Linearity of Expectation

To introduce this topic, let’s start with an innocuous problem:

You have \(10\) six-sided dice. If you roll all of them, what is the expected sum of the faces?

Your intuition should tell you that it’s \(35\). But what’s really going on here is an example of a slick principle called linearity of expectation.


We’re not actually computing the probability of getting \(10, 11, \ldots, 60\), and summing it all up. Implicitly, we are making the following line of argument: the expected value of the first die is \(3.5\), and so the expected value for \(k\) dice is \(3.5k\). This relies on the following claim: given two random variables \(X\) and \(Y\), the expected value of their sum, \(E[X + Y]\), is just \(E[X] + E[Y]\).

This feels intuitively true, and proving it is straightforward. Let \(\Omega\) be the space of possible outcomes. Then

$$ \begin{align*} E[X + Y] &= \sum_{\omega \in \Omega} p(\omega) (X + Y)(\omega) \\ &= \sum_{\omega \in \Omega} p(\omega) (X(\omega) + Y(\omega)) \\ &= \sum_{\omega \in \Omega} p(\omega) X(\omega) + \sum_{\omega \in \Omega} p(\omega) Y(\omega) \\ &= E[X] + E[Y] \end{align*} $$

But interestingly enough, at no point did we require \(X\) and \(Y\) be independent. This still works even when \(X\) and \(Y\) are correlated! For some sanity-checking examples, consider \(X = Y\) and \(X = -Y\).

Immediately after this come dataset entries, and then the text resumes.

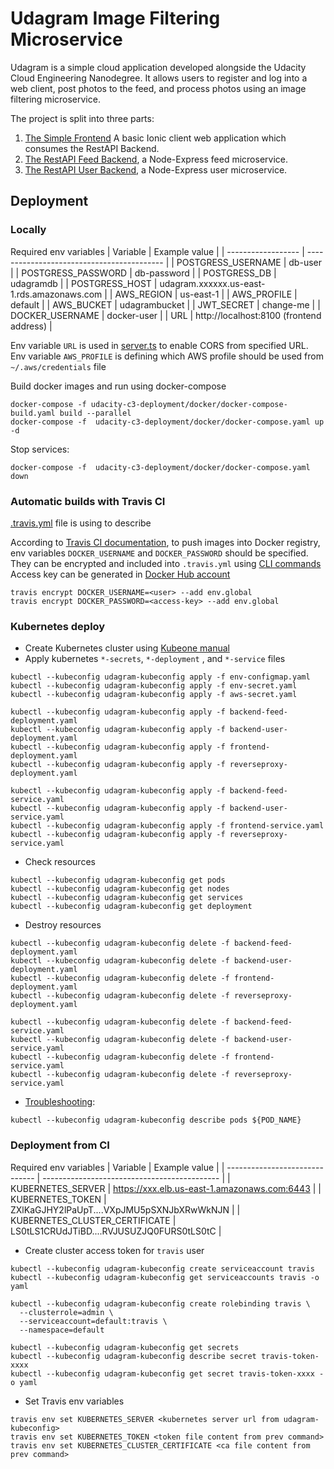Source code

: # Udagram Image Filtering Microservice

Udagram is a simple cloud application developed alongside the Udacity Cloud Engineering Nanodegree. It allows users to register and log into a web client, post photos to the feed, and process photos using an image filtering microservice.

The project is split into three parts:
1. [The Simple Frontend](/udacity-c3-frontend)
A basic Ionic client web application which consumes the RestAPI Backend.
2. [The RestAPI Feed Backend](/udacity-c3-restapi-feed), a Node-Express feed microservice.
3. [The RestAPI User Backend](/udacity-c3-restapi-user), a Node-Express user microservice.

## Deployment

### Locally

Required env variables
| Variable           | Example value                              |
| ------------------ | ------------------------------------------ |
| POSTGRESS_USERNAME | db-user                                    |
| POSTGRESS_PASSWORD | db-password                                |
| POSTGRESS_DB       | udagramdb                                  |
| POSTGRESS_HOST     | udagram.xxxxxx.us-east-1.rds.amazonaws.com |
| AWS_REGION         | us-east-1                                  |
| AWS_PROFILE        | default                                    |
| AWS_BUCKET         | udagrambucket                              |
| JWT_SECRET         | change-me                                  |
| DOCKER_USERNAME    | docker-user                                |
| URL                | http://localhost:8100 (frontend address)   |

Env variable `URL` is used in [server.ts](/udacity-c3-restapi-feed/src/setver.ts) to enable CORS from
specified URL.
Env variable `AWS_PROFILE` is defining which AWS profile should be used from `~/.aws/credentials` file

Build docker images and run using docker-compose
```
docker-compose -f udacity-c3-deployment/docker/docker-compose-build.yaml build --parallel
docker-compose -f  udacity-c3-deployment/docker/docker-compose.yaml up -d
```

Stop services:
```
docker-compose -f  udacity-c3-deployment/docker/docker-compose.yaml down
```

### Automatic builds with Travis CI
[.travis.yml](/.travis.yml) file is using to describe

According to [Travis CI documentation](https://docs.travis-ci.com/user/docker/#pushing-a-docker-image-to-a-registry),
to push images into Docker registry, env variables `DOCKER_USERNAME` and `DOCKER_PASSWORD` should be specified.
They can be encrypted and included into `.travis.yml` using [CLI commands](https://docs.travis-ci.com/user/environment-variables#encrypting-environment-variables)
Access key can be generated in [Docker Hub account](https://hub.docker.com/settings/security)
```
travis encrypt DOCKER_USERNAME=<user> --add env.global
travis encrypt DOCKER_PASSWORD=<access-key> --add env.global
```

### Kubernetes deploy

- Create Kubernetes cluster using [Kubeone manual](https://github.com/kubermatic/kubeone/blob/master/docs/quickstart-aws.md)
- Apply kubernetes `*-secrets`, `*-deployment` , and `*-service` files
```
kubectl --kubeconfig udagram-kubeconfig apply -f env-configmap.yaml
kubectl --kubeconfig udagram-kubeconfig apply -f env-secret.yaml
kubectl --kubeconfig udagram-kubeconfig apply -f aws-secret.yaml

kubectl --kubeconfig udagram-kubeconfig apply -f backend-feed-deployment.yaml
kubectl --kubeconfig udagram-kubeconfig apply -f backend-user-deployment.yaml
kubectl --kubeconfig udagram-kubeconfig apply -f frontend-deployment.yaml
kubectl --kubeconfig udagram-kubeconfig apply -f reverseproxy-deployment.yaml

kubectl --kubeconfig udagram-kubeconfig apply -f backend-feed-service.yaml
kubectl --kubeconfig udagram-kubeconfig apply -f backend-user-service.yaml
kubectl --kubeconfig udagram-kubeconfig apply -f frontend-service.yaml
kubectl --kubeconfig udagram-kubeconfig apply -f reverseproxy-service.yaml

```

- Check resources
```
kubectl --kubeconfig udagram-kubeconfig get pods
kubectl --kubeconfig udagram-kubeconfig get nodes
kubectl --kubeconfig udagram-kubeconfig get services
kubectl --kubeconfig udagram-kubeconfig get deployment
```

- Destroy resources
```
kubectl --kubeconfig udagram-kubeconfig delete -f backend-feed-deployment.yaml
kubectl --kubeconfig udagram-kubeconfig delete -f backend-user-deployment.yaml
kubectl --kubeconfig udagram-kubeconfig delete -f frontend-deployment.yaml
kubectl --kubeconfig udagram-kubeconfig delete -f reverseproxy-deployment.yaml

kubectl --kubeconfig udagram-kubeconfig delete -f backend-feed-service.yaml
kubectl --kubeconfig udagram-kubeconfig delete -f backend-user-service.yaml
kubectl --kubeconfig udagram-kubeconfig delete -f frontend-service.yaml
kubectl --kubeconfig udagram-kubeconfig delete -f reverseproxy-service.yaml
```

- [Troubleshooting](https://kubernetes.io/docs/tasks/debug-application-cluster/debug-application/):

```
kubectl --kubeconfig udagram-kubeconfig describe pods ${POD_NAME}
```

### Deployment from CI

Required env variables
| Variable                       | Example value                                |
| ------------------------------ | -------------------------------------------- |
| KUBERNETES_SERVER              | https://xxx.elb.us-east-1.amazonaws.com:6443 |
| KUBERNETES_TOKEN               | ZXlKaGJHY2lPaUpT....VXpJMU5pSXNJbXRwWkNJN    |
| KUBERNETES_CLUSTER_CERTIFICATE | LS0tLS1CRUdJTiBD....RVJUSUZJQ0FURS0tLS0tC    |

- Create cluster access token for `travis` user
```
kubectl --kubeconfig udagram-kubeconfig create serviceaccount travis
kubectl --kubeconfig udagram-kubeconfig get serviceaccounts travis -o yaml

kubectl --kubeconfig udagram-kubeconfig create rolebinding travis \
  --clusterrole=admin \
  --serviceaccount=default:travis \
  --namespace=default

kubectl --kubeconfig udagram-kubeconfig get secrets
kubectl --kubeconfig udagram-kubeconfig describe secret travis-token-xxxx
kubectl --kubeconfig udagram-kubeconfig get secret travis-token-xxxx -o yaml
```
- Set Travis env variables
```
travis env set KUBERNETES_SERVER <kubernetes server url from udagram-kubeconfig>
travis env set KUBERNETES_TOKEN <token file content from prev command>
travis env set KUBERNETES_CLUSTER_CERTIFICATE <ca file content from prev command>
```
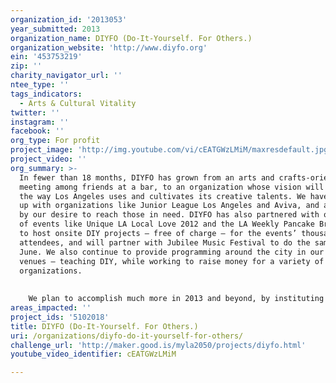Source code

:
 ```yaml
---
organization_id: '2013053'
year_submitted: 2013
organization_name: DIYFO (Do-It-Yourself. For Others.)
organization_website: 'http://www.diyfo.org'
ein: '453753219'
zip: ''
charity_navigator_url: ''
ntee_type: ''
tags_indicators:
  - Arts & Cultural Vitality
twitter: ''
instagram: ''
facebook: ''
org_type: For profit
project_image: 'http://img.youtube.com/vi/cEATGWzLMiM/maxresdefault.jpg'
project_video: ''
org_summary: >-
  In fewer than 18 months, DIYFO has grown from an arts and crafts-oriented
  meeting among friends at a bar, to an organization whose vision will change
  the way Los Angeles uses and cultivates its creative talents. We have teamed
  up with organizations like Junior League Los Angeles and Aviva, and are driven
  by our desire to reach those in need. DIYFO has also partnered with organizers
  of events like Unique LA Local Love 2012 and the LA Weekly Pancake Breakfast
  to host onsite DIY projects — free of charge — for the events’ thousands of
  attendees, and will partner with Jubilee Music Festival to do the same in
  June. We also continue to provide programming around the city in our sponsor
  venues — teaching DIY, while working to raise money for a variety of
  organizations.
   
   
    We plan to accomplish much more in 2013 and beyond, by instituting our pilot program in a physical space, while meanwhile expanding our multimedia content to extend our reach — using all available resources and outlets to provide artistic opportunities, advance appreciation and understanding, and unlock the creative potential in all of LA’s residents.
areas_impacted: ''
project_ids: '5102018'
title: DIYFO (Do-It-Yourself. For Others.)
uri: /organizations/diyfo-do-it-yourself-for-others/
challenge_url: 'http://maker.good.is/myla2050/projects/diyfo.html'
youtube_video_identifier: cEATGWzLMiM

---
```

This principle, which is rather obvious when \(X\) and \(Y\) are independent (so much so that we often use it unconsciously), is unexpectedly powerful when applied to dependent variables. We’ll explore the concept through several example problems.

Gumballs

Imagine a very large gumball machine, with \(4\) colors of gumballs in it, evenly distributed. We only have enough money for \(6\) gumballs; what’s the expected number of colors we will receive? Assume that the machine has so many gumballs that the ones we take out don’t matter; effectively, we are drawing with replacement.

Let’s compute this the naive way first. Let’s count the number of ways we can get each number of colors, and do the appropriate weighted sum.

There are \(4\) ways we can get only one color.

For any two colors, there’s \(2^6 = 32\) ways we can get gumballs using just those colors. There’s \(6\) pairs of colors, so there’s \(32 \cdot 6 = 192\) ways to get at most two colors. Subtracting off the single-color cases, we get \(188\) ways to get exactly two colors.

Similarly, for any three colors, there’s \(3^6 = 729\) ways to get gumballs with just those colors. There’s \(4\) possible triplets, giving \(2916\) ways to get at most three colors. Subtracting off the two-color cases, we get \(2728\) ways to get exactly three colors.

All other cases have four colors: \(4^6 - 2728 - 188 - 4 = 1176\) possible ways.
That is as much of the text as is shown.